Willmott, Peter S. 1937–
Peter S. Willmott
1937–
Chairman and chief executive officer, Willmott Services
Nationality: American.
Born: 1937, in Glens Falls, New York.
Education: Williams College, BA, 1959; Harvard University, MBA, 1961.
Family: Married Bonnie (maiden name unknown, divorced); married Michele (maiden name unknown); children (from first marriage): four.
Career: American Airlines, 1961–1962, senior financial analyst; Booz, Allen & Hamilton, 1962–1966, management consultant; ITT Continental Baking Company, 1966–1974, vice president; Federal Express Corporation, 1974–1977, senior vice president of finance and administration; 1977–1980, executive vice president; 1980–1983, president and COO; Carson Pirie Scott & Company, 1983–1989, chairman, CEO, and president; Willmott Services, 1989–, chairman and CEO; Zenith Electronics Corporation, 1996–1998, CEO and president; Fleming Companies, 2003, interim CEO and president.
Address: Willmott Services Inc., 919 N. Michigan Avenue, Suite 1220, Chicago, Illinois 60611.
■ Fleming Companies, a leading wholesale grocery distributor, announced on April 2003 that it had filed voluntary petitions for reorganization under Chapter 11 of the U.S. Bankruptcy Code. During the previous two years Fleming had undergone federal investigation by the U.S. Securities and Exchange Commission (SEC) concerning questionable business and accounting practices, faced a class-action shareholder lawsuit concerning the validity of its public statements, severed its relationship with its biggest customer Kmart Corporation, and saw its stock price plunge to less than one dollar per share. In 2003 Peter S. Willmott, who was already a member of the company's board of directors, was brought in to lead reorganization, assuming the position of interim chief executive officer and president.
FLEMING COMPANIES
Headquartered in the Lewisville suburb of Dallas, Texas, Fleming Companies supplied branded and private-label consumer grocery and nonfood items to convenience stores around the country. Fleming handled such items through its Core-Mark International convenience distribution business based in South San Francisco, California. Though by 2004 Fleming focused on the convenience industry, before its 2002 bankruptcy it supplied supermarkets, supercenters, discount stores, concessions, drug stores, and military commissaries and exchanges nationwide. It also served mass merchandisers and independents under Fleming's franchised names, IGA and Piggly Wiggly.

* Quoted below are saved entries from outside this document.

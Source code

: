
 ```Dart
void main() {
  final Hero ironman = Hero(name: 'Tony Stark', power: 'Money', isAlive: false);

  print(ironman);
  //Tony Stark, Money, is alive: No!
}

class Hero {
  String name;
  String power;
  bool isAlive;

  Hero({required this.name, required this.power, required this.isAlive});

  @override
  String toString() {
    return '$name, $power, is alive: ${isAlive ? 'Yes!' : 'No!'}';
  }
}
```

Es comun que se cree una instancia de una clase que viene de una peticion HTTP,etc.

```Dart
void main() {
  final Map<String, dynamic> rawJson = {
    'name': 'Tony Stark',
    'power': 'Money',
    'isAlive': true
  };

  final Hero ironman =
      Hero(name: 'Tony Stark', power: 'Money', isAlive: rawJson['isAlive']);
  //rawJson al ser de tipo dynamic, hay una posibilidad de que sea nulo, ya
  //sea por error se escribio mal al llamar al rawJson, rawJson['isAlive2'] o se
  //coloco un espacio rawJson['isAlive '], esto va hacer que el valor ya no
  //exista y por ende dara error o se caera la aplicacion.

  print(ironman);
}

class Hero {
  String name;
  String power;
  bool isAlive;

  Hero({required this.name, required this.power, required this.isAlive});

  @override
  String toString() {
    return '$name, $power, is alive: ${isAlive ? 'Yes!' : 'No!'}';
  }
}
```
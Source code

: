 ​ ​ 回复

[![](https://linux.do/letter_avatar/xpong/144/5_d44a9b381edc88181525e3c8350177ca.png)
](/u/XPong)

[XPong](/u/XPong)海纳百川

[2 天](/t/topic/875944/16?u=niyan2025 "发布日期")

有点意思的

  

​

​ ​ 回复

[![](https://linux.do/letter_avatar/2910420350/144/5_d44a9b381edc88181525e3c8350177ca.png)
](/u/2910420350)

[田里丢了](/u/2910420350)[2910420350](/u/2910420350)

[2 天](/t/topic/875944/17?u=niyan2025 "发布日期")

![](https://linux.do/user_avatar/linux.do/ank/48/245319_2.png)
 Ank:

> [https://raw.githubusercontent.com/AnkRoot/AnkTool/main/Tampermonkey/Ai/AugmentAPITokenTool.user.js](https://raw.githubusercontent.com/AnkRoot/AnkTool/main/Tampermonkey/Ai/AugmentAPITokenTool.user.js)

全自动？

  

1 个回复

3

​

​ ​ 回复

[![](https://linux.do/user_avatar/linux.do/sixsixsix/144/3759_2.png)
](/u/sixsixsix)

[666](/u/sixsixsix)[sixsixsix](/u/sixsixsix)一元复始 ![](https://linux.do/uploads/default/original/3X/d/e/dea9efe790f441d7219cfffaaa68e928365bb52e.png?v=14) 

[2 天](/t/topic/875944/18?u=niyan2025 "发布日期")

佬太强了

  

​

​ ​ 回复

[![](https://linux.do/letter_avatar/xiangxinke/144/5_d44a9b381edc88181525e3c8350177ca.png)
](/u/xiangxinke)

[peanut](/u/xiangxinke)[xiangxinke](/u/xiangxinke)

HOW FLEMING GOT INTO TROUBLE
Mark Hansen was removed from the position of chief executive officer at the troubled Fleming on March 3, 2003, a week after the SEC upgraded an informal accounting and trade-practices inquiry to a formal investigation. Hansen had long been criticized for taking Fleming's retail stores into the low-price food business dominated by Wal-Mart. Under Hansen, Fleming came to face shareholder lawsuits and the forced loss of its largest customer, the Troy, Michigan–based Kmart Corporation, which had itself been involved in bankruptcy proceedings.
In January 2003 Kmart ended a major supply agreement with Fleming, which had accounted for about 20 percent of its $15.5 billion in 2002 revenues. With listed book assets of $4.22 billion and debts and liabilities of $3.54 billion as of October 2003, the Fleming board of directors—which included Willmott—and senior management made a thorough analysis of its condition, taking into consideration the loss of Kmart as a customer. It was decided that a Chapter 11 filing would allow the company to continue functioning with minimal impact on operations. Willmott declared bankruptcy for Fleming on April 1, 2003, and sold its grocery wholesale business in August of the same year.
As stated in its bankruptcy filing, Fleming's largest unsecured creditors included financial institutions with claims ranging from $150 million to $400 million. Far smaller were claims by vendors, including several of the largest names in the grain-based foods industry. Campbell Soup Company, ConAgra Foods, General Mills, Kellogg Company, and Kraft Foods were among the 20 largest unsecured creditors, with the largest of these claims totaling $5.8 million.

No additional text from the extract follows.